Turkish football club passes democracy test
“I’ll wake up at 6 a.m. to take the early morning plane to Istanbul to cast my vote at the Fenerbahçe congress,” the owner of a restaurant in the Aegean town of Ayvalık told me on the night of June 2.
Although I thought this was pretty amazing, I learned through social media that some fans came from as far away as the U.S. and China to be present at the congress, which took place on June 3. I am not sure you can explain this only with football fanaticism; after all, football is never just football.
The congress that ended Aziz Yıldırım’s 20-year reign as the chair of one of Turkey’s oldest and biggest sports clubs was preceded by the congress of another one of the country’s oldest and biggest sports clubs, Galatasaray.
Mustafa Cengiz, an energy-sector businessman and former bureaucrat who narrowly beat former Galatasaray chair Dursun Özbek on Jan. 20, again won the elections on May 26 with an even bigger difference against Özbek.
The common point shared by both Galatasaray and Fenerbahçe was the psychological breaking point they symbolized, achieving the so-called “mission impossible” of dethroning those in power.
Özbek had called for snap elections for January ahead of regular polls in May, calculating that the short notice would not allow his rivals to prepare well. He was also relying on the fact that an incumbent chair had never lost an election in Galasataray’s history.

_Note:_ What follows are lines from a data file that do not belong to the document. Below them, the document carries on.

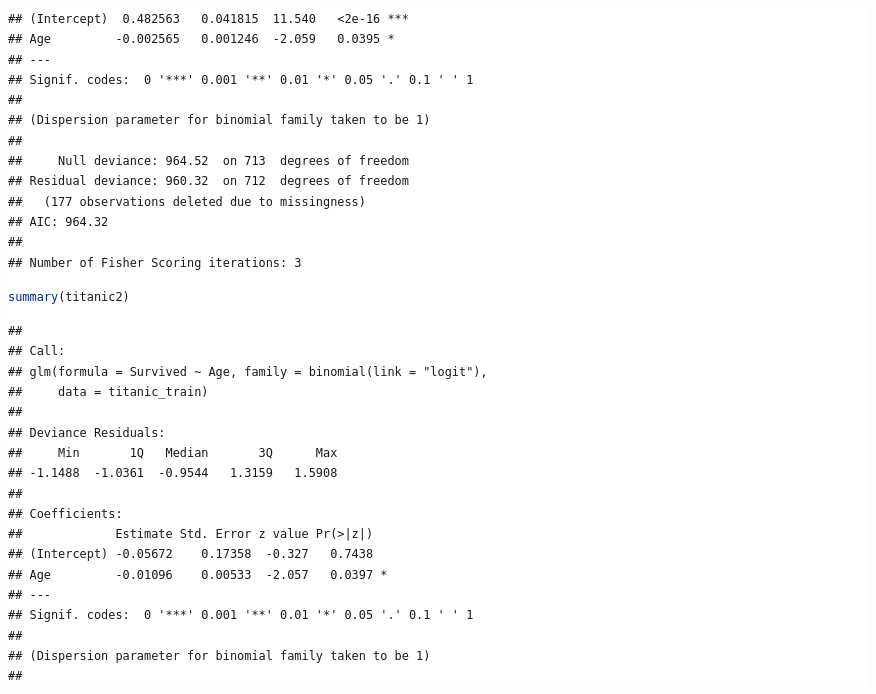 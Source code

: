     ## (Intercept)  0.482563   0.041815  11.540   <2e-16 ***
    ## Age         -0.002565   0.001246  -2.059   0.0395 *  
    ## ---
    ## Signif. codes:  0 '***' 0.001 '**' 0.01 '*' 0.05 '.' 0.1 ' ' 1
    ## 
    ## (Dispersion parameter for binomial family taken to be 1)
    ## 
    ##     Null deviance: 964.52  on 713  degrees of freedom
    ## Residual deviance: 960.32  on 712  degrees of freedom
    ##   (177 observations deleted due to missingness)
    ## AIC: 964.32
    ## 
    ## Number of Fisher Scoring iterations: 3

``` r
summary(titanic2)
```

    ## 
    ## Call:
    ## glm(formula = Survived ~ Age, family = binomial(link = "logit"), 
    ##     data = titanic_train)
    ## 
    ## Deviance Residuals: 
    ##     Min       1Q   Median       3Q      Max  
    ## -1.1488  -1.0361  -0.9544   1.3159   1.5908  
    ## 
    ## Coefficients:
    ##             Estimate Std. Error z value Pr(>|z|)  
    ## (Intercept) -0.05672    0.17358  -0.327   0.7438  
    ## Age         -0.01096    0.00533  -2.057   0.0397 *
    ## ---
    ## Signif. codes:  0 '***' 0.001 '**' 0.01 '*' 0.05 '.' 0.1 ' ' 1
    ## 
    ## (Dispersion parameter for binomial family taken to be 1)
    ##  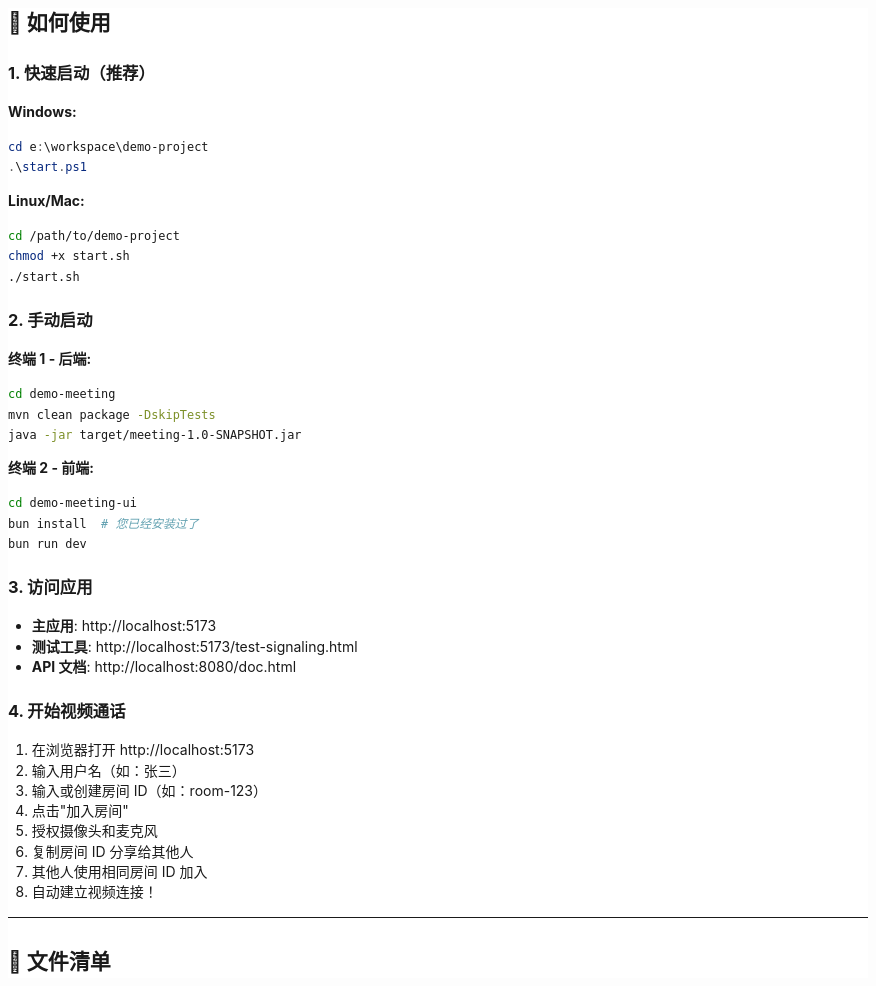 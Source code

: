 
## 🚀 如何使用

### 1. 快速启动（推荐）

**Windows:**
```powershell
cd e:\workspace\demo-project
.\start.ps1
```

**Linux/Mac:**
```bash
cd /path/to/demo-project
chmod +x start.sh
./start.sh
```

### 2. 手动启动

**终端 1 - 后端:**
```bash
cd demo-meeting
mvn clean package -DskipTests
java -jar target/meeting-1.0-SNAPSHOT.jar
```

**终端 2 - 前端:**
```bash
cd demo-meeting-ui
bun install  # 您已经安装过了
bun run dev
```

### 3. 访问应用

- **主应用**: http://localhost:5173
- **测试工具**: http://localhost:5173/test-signaling.html
- **API 文档**: http://localhost:8080/doc.html

### 4. 开始视频通话

1. 在浏览器打开 http://localhost:5173
2. 输入用户名（如：张三）
3. 输入或创建房间 ID（如：room-123）
4. 点击"加入房间"
5. 授权摄像头和麦克风
6. 复制房间 ID 分享给其他人
7. 其他人使用相同房间 ID 加入
8. 自动建立视频连接！

---

## 📁 文件清单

Cengiz was not a figure familiar to Galatasaray members and he was not even a graduate of Galatasaray High School. This was thought to be a big disadvantage compared to his competitor Özbek, as Galatasaray High School graduates see themselves as the essential pillar of the club.
Cengiz received 80 more votes than Özbek in January, but the jury was still out for Cengiz because he promised to hold the general congress in May.
Many were surprised by the outcome of Cengiz’s win, as it represented a first in Galatasaray’s history in which as a chairperson lost an election while in the position. The difference came from the votes of the final ballot boxes, which were lined up in order of the oldest to the most recent membership dates. In other words, it was the young members’ votes that handed Cengiz the win.
So the first psychological break up came in the January vote and on May 26 - which came after Galatasaray won the Super League title - Cengiz received a solid vote of confidence and won with a big margin against his rival. Of the 4,803 votes Cengiz received 2,525, over 1,050 votes more than Özbek.
As for Fenerbahçe, more than 20,000 members went to the stadium to cast their votes on a hot Sunday. Ali Koç, a third-generation member of Turkey’s wealthiest family, ended up winning a landslide victory, getting 16,092 of the 20,736 votes cast, while Aziz Yıldırım received 4,644 votes.
The huge difference came as a surprise to many, which also represented a psychological breaking point for Fenerbahçe. After being at the helm of the club for 20 years, Yıldırım was seen as a strong and near-invincible leader, while Koç had to face several injustices during the campaign.
Counterintuitively, it is probably Yıldırım’s “one-man show/one-man rule” appearance, and the perception he created of having everything under control, that ultimately cost him the election.
When Koç called his campaign team to the stage, the number of young and female members was striking. The youngest one was just 23 years old, and Koç introduced him as the social media “machine.” He said he himself was surprised to have found out that he was only 23.
Meanwhile, next to Yıldırım was Faruk Acar, whose polling company has a high reputation for making correct predictions in elections and who is currently at the helm of President Recep Tayyip Erdoğan’s campaign. This triggered speculation that Acar was working for Yıldırım, but it is not clear whether or not he actively worked on the dethroned Fenerbahçe chair’s campaign.